In [1]:
import torch.utils.data
import sklearn.metrics
import torch
import pandas
from torch.utils.data import Dataset
import tqdm
import spacy
import random
import numpy as np
import math
import os
import torchvision 
from torchvision import models, datasets, transforms
SEED = 2222
random.seed(SEED)
torch.manual_seed(SEED)
#nlp = spacy.load('en')
nlp = spacy.load('en_core_web_lg')

In [2]:
class SentimentDataset(Dataset):
    
    def __init__(self):
        self.data = pandas\
            .read_csv('sentiment.tsv',sep='\t',header=0)\
            .groupby('id')\
            .first()
        
    def __len__ (self):
        return len(self.data)
    
    def __getitem__(self,idx):
        if type(idx) is torch.Tensor:
            idx = idx.item()
        sample = self.data.iloc[idx]
        token_vectors = []
        for token in nlp (sample.review.lower(),disable = ['parser','tagger','ner']):
            token_vectors.append(token.vector)
        return (torch.tensor(token_vectors),
                torch.tensor(len(token_vectors)),
                torch.tensor(sample.sentiment))
    
def collate(batch):


    batch.sort(key=lambda x: x[1], reverse = True)
    sequences, lengths, sentiments = zip(*batch)
    
    sequences = torch.nn.utils.rnn.pad_sequence(
        sequences, batch_first=True)
    sentiments = torch.stack(sentiments)
    lengths = torch.stack(lengths)
    return sequences, lengths, sentiments

In [3]:
class ModelLSTM (torch.nn.Module):
    def __init__(self, input_dimensions,size=128,layers=1):
        super().__init__()
        self.seq = torch.nn.LSTM(input_dimensions,size,layers)
        self.layer_one = torch.nn.Linear(size*layers, size)
        self.activation_one = torch.nn.ReLU()
        self.layer_two = torch.nn.Linear(size, size)
        self.activation_two = torch.nn.ReLU()
        self.shape_outputs = torch.nn.Linear(size, 2)
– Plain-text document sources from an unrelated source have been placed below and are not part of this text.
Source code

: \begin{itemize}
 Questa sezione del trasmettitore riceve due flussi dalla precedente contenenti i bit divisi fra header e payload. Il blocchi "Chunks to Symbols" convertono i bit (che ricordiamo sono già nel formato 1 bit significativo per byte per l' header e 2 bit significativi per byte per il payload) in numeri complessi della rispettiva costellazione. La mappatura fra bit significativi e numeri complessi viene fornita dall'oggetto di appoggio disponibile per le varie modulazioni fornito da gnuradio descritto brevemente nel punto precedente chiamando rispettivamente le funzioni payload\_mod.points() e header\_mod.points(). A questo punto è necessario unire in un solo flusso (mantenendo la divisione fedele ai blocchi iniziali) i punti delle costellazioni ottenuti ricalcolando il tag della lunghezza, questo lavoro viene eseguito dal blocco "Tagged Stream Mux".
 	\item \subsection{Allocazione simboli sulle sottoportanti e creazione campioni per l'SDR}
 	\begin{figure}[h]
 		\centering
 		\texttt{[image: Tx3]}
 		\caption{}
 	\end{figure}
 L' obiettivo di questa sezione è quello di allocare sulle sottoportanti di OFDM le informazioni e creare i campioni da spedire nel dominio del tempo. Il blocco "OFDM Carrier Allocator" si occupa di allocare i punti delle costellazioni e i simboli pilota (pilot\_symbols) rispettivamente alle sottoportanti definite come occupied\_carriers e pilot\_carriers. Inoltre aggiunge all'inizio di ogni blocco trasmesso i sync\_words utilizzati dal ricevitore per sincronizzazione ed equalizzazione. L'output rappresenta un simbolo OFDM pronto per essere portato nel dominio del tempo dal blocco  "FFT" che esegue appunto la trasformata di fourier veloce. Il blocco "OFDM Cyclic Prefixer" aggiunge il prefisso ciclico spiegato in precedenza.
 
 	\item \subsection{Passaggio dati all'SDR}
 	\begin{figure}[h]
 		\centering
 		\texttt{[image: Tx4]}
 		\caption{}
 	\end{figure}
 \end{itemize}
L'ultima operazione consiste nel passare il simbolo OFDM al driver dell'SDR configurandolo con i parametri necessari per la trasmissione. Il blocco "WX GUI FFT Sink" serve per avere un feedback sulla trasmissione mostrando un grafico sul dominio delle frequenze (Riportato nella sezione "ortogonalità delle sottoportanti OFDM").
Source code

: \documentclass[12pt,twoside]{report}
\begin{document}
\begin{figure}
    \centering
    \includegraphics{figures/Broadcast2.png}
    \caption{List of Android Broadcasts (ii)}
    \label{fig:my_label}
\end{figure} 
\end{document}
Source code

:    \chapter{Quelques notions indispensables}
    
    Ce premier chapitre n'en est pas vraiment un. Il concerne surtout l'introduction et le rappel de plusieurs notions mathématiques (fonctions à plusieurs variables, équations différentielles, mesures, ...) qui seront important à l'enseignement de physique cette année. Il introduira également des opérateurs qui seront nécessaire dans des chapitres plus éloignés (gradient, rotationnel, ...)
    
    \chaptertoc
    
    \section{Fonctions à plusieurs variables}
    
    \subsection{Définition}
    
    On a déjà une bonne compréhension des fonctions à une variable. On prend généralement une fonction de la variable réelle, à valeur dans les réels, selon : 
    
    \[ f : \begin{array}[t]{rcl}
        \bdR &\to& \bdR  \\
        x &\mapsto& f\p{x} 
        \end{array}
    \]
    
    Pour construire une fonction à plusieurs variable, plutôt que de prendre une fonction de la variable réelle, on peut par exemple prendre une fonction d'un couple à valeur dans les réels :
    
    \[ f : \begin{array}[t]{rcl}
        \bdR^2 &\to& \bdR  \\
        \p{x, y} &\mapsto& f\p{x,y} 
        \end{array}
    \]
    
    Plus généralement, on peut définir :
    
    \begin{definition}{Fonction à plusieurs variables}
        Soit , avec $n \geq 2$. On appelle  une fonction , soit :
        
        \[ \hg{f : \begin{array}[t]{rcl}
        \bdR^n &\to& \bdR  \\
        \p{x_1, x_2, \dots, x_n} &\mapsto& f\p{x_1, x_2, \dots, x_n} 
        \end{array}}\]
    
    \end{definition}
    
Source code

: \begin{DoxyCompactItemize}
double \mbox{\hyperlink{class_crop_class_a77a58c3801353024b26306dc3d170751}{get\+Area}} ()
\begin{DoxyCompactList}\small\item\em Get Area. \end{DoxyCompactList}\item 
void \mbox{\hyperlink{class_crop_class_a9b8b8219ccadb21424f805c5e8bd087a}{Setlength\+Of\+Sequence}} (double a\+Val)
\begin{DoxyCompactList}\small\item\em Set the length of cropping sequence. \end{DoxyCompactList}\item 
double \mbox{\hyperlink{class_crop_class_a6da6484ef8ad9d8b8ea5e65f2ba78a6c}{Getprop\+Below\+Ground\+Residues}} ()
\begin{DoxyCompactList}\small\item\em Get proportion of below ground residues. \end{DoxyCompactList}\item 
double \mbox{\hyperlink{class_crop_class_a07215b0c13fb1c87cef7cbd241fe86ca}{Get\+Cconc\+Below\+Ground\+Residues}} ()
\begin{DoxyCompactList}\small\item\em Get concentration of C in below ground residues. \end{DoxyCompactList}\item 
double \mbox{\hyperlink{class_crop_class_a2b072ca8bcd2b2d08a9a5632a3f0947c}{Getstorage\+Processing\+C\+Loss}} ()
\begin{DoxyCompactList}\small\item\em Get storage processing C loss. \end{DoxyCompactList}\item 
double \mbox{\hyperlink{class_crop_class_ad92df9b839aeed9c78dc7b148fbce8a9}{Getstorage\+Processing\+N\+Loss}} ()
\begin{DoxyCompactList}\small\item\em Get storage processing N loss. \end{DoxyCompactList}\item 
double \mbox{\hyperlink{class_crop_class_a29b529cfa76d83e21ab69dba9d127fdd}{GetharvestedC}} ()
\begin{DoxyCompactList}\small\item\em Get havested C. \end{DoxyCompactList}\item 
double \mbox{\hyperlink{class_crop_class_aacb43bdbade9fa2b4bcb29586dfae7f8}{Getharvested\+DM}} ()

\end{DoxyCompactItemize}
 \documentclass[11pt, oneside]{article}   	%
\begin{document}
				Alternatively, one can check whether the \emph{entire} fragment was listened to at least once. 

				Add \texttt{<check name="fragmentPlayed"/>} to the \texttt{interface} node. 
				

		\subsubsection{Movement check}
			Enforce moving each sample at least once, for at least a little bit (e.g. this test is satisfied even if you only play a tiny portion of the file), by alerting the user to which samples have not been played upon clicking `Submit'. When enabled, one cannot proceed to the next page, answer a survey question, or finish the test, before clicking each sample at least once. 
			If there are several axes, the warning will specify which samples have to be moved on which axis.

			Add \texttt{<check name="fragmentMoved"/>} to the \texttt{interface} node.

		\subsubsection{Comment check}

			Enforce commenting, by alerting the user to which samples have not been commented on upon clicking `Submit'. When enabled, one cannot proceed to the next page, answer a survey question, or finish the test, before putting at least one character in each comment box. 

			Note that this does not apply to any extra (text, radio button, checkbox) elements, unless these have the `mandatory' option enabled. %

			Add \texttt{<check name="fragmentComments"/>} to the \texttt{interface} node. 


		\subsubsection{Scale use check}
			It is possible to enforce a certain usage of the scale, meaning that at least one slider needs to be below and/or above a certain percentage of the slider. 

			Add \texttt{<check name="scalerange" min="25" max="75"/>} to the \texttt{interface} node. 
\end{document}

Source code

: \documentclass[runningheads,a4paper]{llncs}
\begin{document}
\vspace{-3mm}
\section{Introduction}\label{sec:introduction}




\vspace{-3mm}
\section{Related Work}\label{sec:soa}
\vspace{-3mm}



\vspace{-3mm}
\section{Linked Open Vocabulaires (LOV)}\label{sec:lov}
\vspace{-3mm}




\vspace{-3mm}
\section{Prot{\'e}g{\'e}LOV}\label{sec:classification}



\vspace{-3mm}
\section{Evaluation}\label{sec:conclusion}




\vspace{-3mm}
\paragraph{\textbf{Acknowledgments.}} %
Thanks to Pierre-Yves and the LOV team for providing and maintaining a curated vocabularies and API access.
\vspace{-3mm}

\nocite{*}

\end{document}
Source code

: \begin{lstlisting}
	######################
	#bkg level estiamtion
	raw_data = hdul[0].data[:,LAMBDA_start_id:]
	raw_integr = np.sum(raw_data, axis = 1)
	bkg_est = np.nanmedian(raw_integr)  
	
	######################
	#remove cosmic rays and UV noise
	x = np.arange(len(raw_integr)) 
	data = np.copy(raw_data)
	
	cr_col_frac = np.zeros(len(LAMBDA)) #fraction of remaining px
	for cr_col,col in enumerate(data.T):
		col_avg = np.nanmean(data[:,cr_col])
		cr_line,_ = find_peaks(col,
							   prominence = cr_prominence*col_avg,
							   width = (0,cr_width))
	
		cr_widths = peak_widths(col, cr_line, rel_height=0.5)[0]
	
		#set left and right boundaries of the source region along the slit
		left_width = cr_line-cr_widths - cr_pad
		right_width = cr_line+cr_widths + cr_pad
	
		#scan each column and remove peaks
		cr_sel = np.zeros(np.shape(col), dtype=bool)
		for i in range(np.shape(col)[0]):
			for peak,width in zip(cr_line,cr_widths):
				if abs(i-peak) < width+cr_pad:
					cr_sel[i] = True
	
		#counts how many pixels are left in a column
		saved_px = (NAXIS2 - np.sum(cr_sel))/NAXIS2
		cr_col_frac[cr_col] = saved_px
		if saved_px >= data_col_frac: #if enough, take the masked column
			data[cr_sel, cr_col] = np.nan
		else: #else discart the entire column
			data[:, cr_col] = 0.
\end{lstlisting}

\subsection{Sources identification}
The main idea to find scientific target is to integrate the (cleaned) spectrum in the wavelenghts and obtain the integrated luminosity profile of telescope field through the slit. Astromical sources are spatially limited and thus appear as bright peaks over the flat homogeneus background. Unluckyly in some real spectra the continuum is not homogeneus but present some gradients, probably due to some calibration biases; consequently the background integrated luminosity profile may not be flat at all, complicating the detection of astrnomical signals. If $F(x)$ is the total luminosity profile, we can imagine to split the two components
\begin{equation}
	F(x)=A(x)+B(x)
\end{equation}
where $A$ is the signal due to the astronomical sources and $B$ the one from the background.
    def forward(self, inputs,lengths):
        number_of_batches = lengths.shape[0]
        packed_inputs = torch.nn.utils.rnn.pack_padded_sequence(
            inputs,
            lengths,
            batch_first = True)
        buffer,(hidden,cell) = self.seq(packed_inputs)
        # the sequence number has the step first not the batch first
        # this way to permute the batch first
        buffer = hidden.permute(1,0,2)
        #flatten out the last hidden state
        #this will be the tensor representing the whole batch
        #contiguous() -- similar with squeeze 
        buffer = buffer.contiguous().view(number_of_batches,-1)
        
        buffer = self.layer_one(buffer)
        buffer = self.activation_one(buffer)
        buffer = self.layer_two(buffer)
        buffer = self.activation_two(buffer)
        buffer = self.shape_outputs(buffer)
        return buffer

In [4]:

def valid(model, validationloader):
  loss_all = []
  with torch.no_grad():
      model.eval()
      for sequences, lengths, sentiments in validationloader:
          results = model(inputs)
          loss = loss_function(results, actual)
          loss_all.append(loss.item())
  return  np.mean(np.array(loss_all))

def train(model, trainloader, optimizer, loss_function):
  model.train()
  epoch_loss = []
  for sequences, lengths, sentiments in trainloader:
        optimizer.zero_grad()
        results = model(sequences, lengths)
        loss = loss_function(results, sentiments)
        epoch_loss.append(loss.item())
        loss.backward()
        optimizer.step()
  return np.mean(np.array(epoch_loss))


In [5]:
dataset = SentimentDataset()
number_for_validating = int(len(dataset)*0.1)
number_for_training = len(dataset) - number_for_validating
valid_dataset, train_dataset = torch.utils.data.random_split(dataset,[
    number_for_validating,number_for_training])
trainloader = torch.utils.data.DataLoader(train_dataset,batch_size =32, shuffle =True,collate_fn = collate)
validationloader = torch.utils.data.DataLoader(valid_dataset,batch_size =32, shuffle =True,collate_fn = collate)
print(len(valid_dataset),len(train_dataset),len(trainloader),len(validationloader))

#model
#model = Modeltrain(len(traindataset.ordinals))
model = ModelLSTM(dataset[0][0].shape[1])
optimizer = torch.optim.Adam(model.parameters())
loss_function = torch.nn.CrossEntropyLoss()
best_loss = float ('inf')
best_epoch = 0
for epoch in range(50):
    train_loss = train(model, trainloader, optimizer, loss_function)
    valid_loss = valid(model, validationloader)
    if valid_loss<best_loss:
        best_loss=valid_loss
        best_epoch = epoch
        torch.save(modeltrain.state_dict(),'best_model.pt')
    print('Epoch:%d, Current_loss:%.4f Best_epoch:%d Best_loss:%.4f'%(epoch,valid_loss,best_epoch, best_loss))


2500 22500 704 79


ValueError: too many values to unpack (expected 2)